Changement climatique: le vertige de l’abime?

Climate campaign slogan - "Climate Chaos Who is to Blame" on Columbus Monument, Barcelona
Climate campaign slogan – « Climate Chaos Who is to Blame » on Columbus Monument, Barcelona, source: wikimedia commons

 

Dans le cadre de son journal du matin du 10.05.16, la radio Suisse Romande interviewait Dominique Bourg, professeur ordinaire à l’Institut de Géographie de l’Université de Lausanne (1), membre du Comité de veille écologique de la Fondation Nicolas Hulot et d’un certain nombre d’autres organisations qui se préoccupent de l’environnement.

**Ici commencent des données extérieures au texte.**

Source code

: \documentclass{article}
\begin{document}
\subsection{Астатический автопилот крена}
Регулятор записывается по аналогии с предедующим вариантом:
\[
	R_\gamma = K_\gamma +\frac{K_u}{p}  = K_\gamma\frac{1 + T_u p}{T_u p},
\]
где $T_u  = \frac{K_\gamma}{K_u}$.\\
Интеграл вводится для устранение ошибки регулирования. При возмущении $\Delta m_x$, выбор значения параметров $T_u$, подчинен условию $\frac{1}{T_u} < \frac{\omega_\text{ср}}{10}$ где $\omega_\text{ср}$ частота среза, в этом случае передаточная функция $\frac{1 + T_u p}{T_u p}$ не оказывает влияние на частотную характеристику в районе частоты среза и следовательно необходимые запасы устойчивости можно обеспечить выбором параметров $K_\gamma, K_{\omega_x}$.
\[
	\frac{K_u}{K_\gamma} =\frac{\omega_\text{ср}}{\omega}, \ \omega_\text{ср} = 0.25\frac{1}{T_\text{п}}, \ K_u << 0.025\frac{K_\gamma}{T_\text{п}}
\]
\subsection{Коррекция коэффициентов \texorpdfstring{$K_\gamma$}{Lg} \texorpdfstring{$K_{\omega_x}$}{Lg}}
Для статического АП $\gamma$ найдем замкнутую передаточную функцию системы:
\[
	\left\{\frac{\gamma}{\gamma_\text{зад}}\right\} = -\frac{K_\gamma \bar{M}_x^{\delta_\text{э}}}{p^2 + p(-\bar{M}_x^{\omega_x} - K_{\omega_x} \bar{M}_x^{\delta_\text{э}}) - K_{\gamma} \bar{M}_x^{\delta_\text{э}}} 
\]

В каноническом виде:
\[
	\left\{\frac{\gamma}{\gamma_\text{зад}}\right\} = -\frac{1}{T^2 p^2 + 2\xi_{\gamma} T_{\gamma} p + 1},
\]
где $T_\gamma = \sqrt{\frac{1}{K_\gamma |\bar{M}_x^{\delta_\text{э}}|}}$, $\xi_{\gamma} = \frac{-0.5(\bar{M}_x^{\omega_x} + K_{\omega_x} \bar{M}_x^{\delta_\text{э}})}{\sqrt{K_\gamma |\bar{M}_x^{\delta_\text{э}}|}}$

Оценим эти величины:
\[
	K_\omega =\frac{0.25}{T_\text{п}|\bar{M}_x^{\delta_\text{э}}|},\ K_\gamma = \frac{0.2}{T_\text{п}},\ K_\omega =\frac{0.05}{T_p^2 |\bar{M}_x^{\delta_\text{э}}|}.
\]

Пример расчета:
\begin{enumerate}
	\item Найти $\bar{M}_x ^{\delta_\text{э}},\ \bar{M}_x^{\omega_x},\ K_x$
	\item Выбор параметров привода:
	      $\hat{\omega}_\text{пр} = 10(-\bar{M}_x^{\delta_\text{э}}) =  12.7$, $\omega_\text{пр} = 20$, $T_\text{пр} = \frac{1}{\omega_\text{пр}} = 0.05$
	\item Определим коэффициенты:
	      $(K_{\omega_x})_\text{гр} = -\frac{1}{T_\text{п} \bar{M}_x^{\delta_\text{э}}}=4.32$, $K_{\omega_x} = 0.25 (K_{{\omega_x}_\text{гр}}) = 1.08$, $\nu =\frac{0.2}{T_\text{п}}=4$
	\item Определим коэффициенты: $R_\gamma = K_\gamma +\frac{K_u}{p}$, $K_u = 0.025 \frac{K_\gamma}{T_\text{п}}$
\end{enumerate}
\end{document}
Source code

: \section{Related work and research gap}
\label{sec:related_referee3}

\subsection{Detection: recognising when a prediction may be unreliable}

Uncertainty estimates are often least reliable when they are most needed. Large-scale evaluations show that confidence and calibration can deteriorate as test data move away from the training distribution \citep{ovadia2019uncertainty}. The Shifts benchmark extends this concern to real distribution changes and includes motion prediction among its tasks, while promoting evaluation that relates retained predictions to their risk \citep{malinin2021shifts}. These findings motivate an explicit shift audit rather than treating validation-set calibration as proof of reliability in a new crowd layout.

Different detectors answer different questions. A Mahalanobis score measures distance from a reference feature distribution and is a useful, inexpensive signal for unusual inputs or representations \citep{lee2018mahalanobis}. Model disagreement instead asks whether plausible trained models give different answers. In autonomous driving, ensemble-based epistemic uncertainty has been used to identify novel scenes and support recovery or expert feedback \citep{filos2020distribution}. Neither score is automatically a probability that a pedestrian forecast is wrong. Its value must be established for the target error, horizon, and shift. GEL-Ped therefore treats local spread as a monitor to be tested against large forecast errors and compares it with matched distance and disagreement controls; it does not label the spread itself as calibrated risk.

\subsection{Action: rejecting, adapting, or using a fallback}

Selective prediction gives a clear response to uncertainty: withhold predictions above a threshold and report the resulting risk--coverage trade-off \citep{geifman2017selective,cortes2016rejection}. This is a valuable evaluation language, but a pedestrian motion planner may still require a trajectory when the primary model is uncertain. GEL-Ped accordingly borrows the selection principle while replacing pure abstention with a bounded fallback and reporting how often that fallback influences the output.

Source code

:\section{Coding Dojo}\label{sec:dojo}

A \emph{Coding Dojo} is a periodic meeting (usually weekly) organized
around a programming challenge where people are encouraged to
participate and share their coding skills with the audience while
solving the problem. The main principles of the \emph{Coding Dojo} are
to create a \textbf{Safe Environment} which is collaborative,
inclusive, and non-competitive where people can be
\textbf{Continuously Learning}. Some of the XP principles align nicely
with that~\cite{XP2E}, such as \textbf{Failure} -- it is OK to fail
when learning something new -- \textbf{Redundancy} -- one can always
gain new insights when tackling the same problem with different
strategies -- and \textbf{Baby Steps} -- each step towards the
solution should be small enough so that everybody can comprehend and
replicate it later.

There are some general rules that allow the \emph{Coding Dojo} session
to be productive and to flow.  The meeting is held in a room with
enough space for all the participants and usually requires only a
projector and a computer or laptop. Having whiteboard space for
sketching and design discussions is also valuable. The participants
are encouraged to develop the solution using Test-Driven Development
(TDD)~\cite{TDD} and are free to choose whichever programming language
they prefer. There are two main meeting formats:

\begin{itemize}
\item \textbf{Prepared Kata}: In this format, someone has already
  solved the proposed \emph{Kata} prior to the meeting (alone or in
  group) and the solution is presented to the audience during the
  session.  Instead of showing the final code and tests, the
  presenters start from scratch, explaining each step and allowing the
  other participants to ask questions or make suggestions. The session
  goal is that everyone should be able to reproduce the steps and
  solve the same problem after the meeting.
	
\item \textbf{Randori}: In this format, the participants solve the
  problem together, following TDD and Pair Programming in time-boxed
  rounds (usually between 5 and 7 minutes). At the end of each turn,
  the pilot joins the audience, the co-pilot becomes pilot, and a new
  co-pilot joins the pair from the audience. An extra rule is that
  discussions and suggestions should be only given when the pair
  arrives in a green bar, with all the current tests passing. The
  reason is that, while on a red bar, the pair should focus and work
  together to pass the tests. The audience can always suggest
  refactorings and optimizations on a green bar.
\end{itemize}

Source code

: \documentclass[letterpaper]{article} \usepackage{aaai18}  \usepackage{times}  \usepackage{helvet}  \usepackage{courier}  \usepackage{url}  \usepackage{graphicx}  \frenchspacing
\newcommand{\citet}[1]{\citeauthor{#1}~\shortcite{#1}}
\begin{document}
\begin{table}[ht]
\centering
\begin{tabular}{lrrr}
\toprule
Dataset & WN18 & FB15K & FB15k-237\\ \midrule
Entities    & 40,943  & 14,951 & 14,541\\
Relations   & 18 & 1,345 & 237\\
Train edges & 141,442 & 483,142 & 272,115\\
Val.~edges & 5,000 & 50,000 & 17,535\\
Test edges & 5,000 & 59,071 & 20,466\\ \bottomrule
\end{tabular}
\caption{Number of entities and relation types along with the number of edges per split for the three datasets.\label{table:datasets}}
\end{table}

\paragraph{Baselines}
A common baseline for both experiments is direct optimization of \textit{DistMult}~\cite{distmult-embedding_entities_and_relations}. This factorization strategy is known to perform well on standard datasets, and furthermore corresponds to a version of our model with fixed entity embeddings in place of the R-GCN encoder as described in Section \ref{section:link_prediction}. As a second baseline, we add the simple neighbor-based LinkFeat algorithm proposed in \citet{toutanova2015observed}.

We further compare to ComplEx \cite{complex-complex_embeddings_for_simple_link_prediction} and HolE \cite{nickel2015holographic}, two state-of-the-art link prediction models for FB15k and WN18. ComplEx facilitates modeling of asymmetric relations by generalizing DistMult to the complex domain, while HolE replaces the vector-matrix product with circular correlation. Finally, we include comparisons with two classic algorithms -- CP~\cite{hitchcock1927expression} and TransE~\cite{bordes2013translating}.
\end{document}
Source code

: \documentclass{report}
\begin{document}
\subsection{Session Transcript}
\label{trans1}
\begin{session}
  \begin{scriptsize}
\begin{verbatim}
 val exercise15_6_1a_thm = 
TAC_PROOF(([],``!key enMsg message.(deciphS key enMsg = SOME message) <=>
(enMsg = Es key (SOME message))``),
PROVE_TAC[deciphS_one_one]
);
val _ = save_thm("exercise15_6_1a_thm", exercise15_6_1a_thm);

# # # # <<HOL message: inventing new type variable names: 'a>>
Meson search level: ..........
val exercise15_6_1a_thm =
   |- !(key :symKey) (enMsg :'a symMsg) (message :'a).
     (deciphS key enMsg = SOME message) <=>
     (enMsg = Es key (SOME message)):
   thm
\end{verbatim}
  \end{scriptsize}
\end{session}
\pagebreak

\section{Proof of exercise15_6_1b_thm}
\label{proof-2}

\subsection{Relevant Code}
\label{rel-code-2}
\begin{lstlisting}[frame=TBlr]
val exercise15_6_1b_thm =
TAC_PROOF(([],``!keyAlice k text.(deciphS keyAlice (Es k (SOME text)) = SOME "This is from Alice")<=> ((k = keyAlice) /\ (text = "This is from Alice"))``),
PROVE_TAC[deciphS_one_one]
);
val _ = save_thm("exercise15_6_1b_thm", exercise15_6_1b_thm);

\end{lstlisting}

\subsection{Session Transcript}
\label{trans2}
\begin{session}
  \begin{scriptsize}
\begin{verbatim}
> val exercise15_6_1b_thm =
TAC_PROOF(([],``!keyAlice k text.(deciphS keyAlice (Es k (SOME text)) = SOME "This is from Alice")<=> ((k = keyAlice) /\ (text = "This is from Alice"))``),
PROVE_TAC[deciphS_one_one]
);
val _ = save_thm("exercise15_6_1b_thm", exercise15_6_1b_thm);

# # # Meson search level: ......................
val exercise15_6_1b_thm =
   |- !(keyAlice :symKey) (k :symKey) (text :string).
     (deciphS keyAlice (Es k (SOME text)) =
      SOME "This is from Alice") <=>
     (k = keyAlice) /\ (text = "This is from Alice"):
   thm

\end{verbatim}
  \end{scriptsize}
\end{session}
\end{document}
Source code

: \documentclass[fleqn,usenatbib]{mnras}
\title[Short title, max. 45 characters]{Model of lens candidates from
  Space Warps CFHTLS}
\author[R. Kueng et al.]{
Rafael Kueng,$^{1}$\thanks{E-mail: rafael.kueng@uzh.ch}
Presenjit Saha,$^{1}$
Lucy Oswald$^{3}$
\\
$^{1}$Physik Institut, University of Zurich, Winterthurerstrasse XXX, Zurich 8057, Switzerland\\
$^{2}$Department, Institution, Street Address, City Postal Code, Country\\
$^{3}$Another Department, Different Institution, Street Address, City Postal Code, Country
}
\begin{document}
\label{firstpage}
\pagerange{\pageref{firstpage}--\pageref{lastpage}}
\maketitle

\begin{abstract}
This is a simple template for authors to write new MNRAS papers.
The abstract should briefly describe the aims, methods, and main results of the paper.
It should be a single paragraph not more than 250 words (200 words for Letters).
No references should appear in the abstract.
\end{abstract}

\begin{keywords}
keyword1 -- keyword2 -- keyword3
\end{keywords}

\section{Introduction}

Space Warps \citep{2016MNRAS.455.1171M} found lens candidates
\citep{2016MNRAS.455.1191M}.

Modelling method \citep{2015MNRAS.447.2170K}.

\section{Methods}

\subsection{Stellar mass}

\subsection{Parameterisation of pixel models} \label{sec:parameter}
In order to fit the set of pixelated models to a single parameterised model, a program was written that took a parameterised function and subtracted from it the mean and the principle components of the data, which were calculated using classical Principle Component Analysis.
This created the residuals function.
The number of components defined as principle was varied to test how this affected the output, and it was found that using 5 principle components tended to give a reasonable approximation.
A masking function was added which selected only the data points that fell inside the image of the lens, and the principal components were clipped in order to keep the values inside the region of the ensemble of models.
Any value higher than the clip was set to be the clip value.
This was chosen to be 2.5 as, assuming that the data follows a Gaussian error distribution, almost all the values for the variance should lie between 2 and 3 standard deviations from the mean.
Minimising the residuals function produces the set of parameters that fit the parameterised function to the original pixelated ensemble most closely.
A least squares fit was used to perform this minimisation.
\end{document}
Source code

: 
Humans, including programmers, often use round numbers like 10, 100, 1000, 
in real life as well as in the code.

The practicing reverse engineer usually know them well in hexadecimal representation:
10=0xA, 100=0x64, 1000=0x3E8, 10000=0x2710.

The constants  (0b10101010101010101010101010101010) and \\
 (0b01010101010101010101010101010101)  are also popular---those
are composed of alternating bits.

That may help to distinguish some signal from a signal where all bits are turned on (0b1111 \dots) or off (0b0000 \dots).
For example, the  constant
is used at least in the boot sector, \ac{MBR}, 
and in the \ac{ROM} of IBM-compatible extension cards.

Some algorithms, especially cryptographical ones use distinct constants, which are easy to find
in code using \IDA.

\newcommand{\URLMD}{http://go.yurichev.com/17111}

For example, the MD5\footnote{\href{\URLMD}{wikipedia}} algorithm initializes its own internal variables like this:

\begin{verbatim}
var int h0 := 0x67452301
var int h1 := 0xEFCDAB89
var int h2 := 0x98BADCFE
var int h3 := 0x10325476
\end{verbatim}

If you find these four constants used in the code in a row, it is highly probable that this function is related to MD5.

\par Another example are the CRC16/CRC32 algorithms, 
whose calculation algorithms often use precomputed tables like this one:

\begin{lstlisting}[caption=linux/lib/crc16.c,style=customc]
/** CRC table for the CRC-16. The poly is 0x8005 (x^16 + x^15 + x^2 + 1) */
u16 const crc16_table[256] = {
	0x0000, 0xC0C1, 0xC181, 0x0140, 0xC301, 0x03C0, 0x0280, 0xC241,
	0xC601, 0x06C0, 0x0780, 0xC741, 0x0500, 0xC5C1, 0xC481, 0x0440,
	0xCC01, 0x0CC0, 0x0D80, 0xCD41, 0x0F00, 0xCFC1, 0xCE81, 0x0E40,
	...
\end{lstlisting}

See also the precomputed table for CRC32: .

Il est également auteur et coauteur de plusieurs livres sur ce même thème.

Le sujet de ce matin était les suites de la conférence COP21 à Paris qui a abouti au fait qu’un très grand nombre de pays se sont mis d’accord sur un objectif de limitation de la hausse de la température moyenne à 1.5 degré, accord qui a déjà été signé par plus de 150 pays.

Durant son intervention ((2), (3)), il a mentionné que le contenu de l’accord de la COP21 est la cerise d’un gâteau (les mesures concrètes et le financement) dont même la couche de fond manque encore. Non seulement les états ne se mobilisent pas pour faire avancer concrètement les choses, mais ils contribuent plutôt à les dégrader encore plus en envisageant des accords comme le projet d’accord TAFTA qui sont susceptibles de mettre en danger ce qui existe en matière de protection de l’environnement. Ce qu’on constate aussi, c’est que la fréquence des pétitions concernant les urgences environnementales et la destruction du peu qui reste des forêts primaires (voir, par exemple (4)) n’a pas diminué d’un seul iota.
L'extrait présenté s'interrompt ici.